158 Oral - Models of Human Disease I - Diseases with a Neurological Focus
Saturday April 09, 9:30 AM - 9:45 AM

Authors:
Shenzhao Lu ^1,2,3; Rebecca Hernan ⁴; Paul Marcogliese ^1,2; Yan Huang ^1,2; Tracy Gertler ⁵; Meltem Akcaboy ⁶; Shiyong Liu ⁷; Hyung-lok Chung ^1,2; Xueyang Pan ^1,2; Xiaoqin Sun ⁷; Melek Oguz ⁶; Ulkühan Oztoprak ⁶; Jeroen de Baaij ⁸; Jelena Ivanisevic ⁵; Erin McGinnis ⁵; Maria Guillen Sacoto ⁹; Wendy Chung ^4,10; Hugo Bellen ^1,2

Affiliations:
1) Department of Molecular and Human Genetics, Baylor College of Medicine, Houston, TX 77030, USA; 2) Jan and Dan Duncan Neurological Research Institute, Texas Children's Hospital, Houston, TX 77030, USA; 3) Howard Hughes Medical Institute, Baylor College of Medicine, Houston, TX 77030, USA ; 4) Department of Pediatrics, Columbia University, New York, NY 10032, USA; 5) Division of Neurology, Department of Pediatrics, Ann & Robert H. Lurie Children's Hospital of Chicago, Chicago, IL 60611, USA; 6) Department of Pediatrics, Dr.
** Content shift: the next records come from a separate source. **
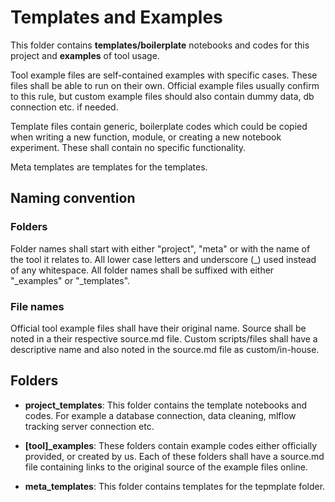 # Templates and Examples

This folder contains **templates/boilerplate** notebooks and codes for this project and **examples** of tool usage.

Tool example files are self-contained examples with specific cases. These files shall be able to run on their own. Official example files usually confirm to this rule, but custom example files should also contain dummy data, db connection etc. if needed.

Template files contain generic, boilerplate codes which could be copied when writing a new function, module, or creating a new notebook experiment. These shall contain no specific functionality.

Meta templates are templates for the templates.

## Naming convention

### Folders

Folder names shall start with either "project", "meta" or with the name of the tool it relates to. All lower case letters and underscore (_) used instead of any whitespace. All folder names shall be suffixed with either "_examples" or "_templates".

### File names

Official tool example files shall have their original name. Source shall be noted in a their respective source.md file. Custom scripts/files shall have a descriptive name and also noted in the source.md file as custom/in-house.

## Folders

- **project_templates**: This folder contains the template notebooks and codes. For example a database connection, data cleaning, mlflow tracking server connection etc.

- **[tool]_examples**: These folders contain example codes either officially provided, or created by us. Each of these folders shall have a source.md file containing links to the original source of the example files online.

- **meta_templates**: This folder contains templates for the tepmplate folder.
Sami Ulus Maternity and Children’s Health and Diseases Training and Research Hospital, Ankara, Turkey; 7) Department of Neurosurgery, Xinqiao Hospital, Army Medical University, Chongqing, 400037, PR China; 8) Department of Physiology, Radboud University Medical Center, Radboud Institute for Molecular Life Sciences, Nijmegen, 6500HB, the Netherlands; 9) GeneDx, Inc., Gaithersburg, MD 20877, USA; 10) Department of Medicine, Columbia University Medical Center, New York, NY 10032, USA

Keywords:
b. neural disorder; k. developmental disorders

The actin cytoskeleton is essential to maintain basic cell functions. Its dysregulation in neurons often leads to neurological diseases. T-lymphoma invasion and metastasis 1 protein (TIAM1) regulates Rac1 signaling pathways that affect the control of neuronal morphogenesis and neurite outgrowth by modulating the actin cytoskeletal network. To date, TIAM1 has not been associated with a Mendelian disorder. Here, we describe five individuals with biallelic TIAM1 missense variants who have developmental delay, intellectual disability, speech delay and seizures. We found that the Drosophila ortholog of TIAM1, still life (sif), is expressed in larval and adult central nervous system (CNS), and is mainly expressed in a subset of neurons but not in glia. Loss of sif causes a severe reduction in viability, and the surviving adults exhibit climbing defects, are prone to severe seizures, and have a short lifespan. Both sif and TIAM1 are toxic when ubiquitously overexpressed in Drosophila. Hence, either loss or gain of function of the gene affects development and survival. We assessed the toxicity associated with three TIAM1 variants carried by two of the probands and compared them to the TIAM1 reference cDNA function in vivo. The data suggest that they are all loss-of-function (LoF) variants: p.L862F is the most severe LoF variant, while p.R23C and p.G328V are less severe LoF variants. In summary, we provide evidence that sif is important for appropriate neural function and that TIAM1 variants observed in the probands are disruptive, thus implicating loss of TIAM1 in neurological phenotypes in humans.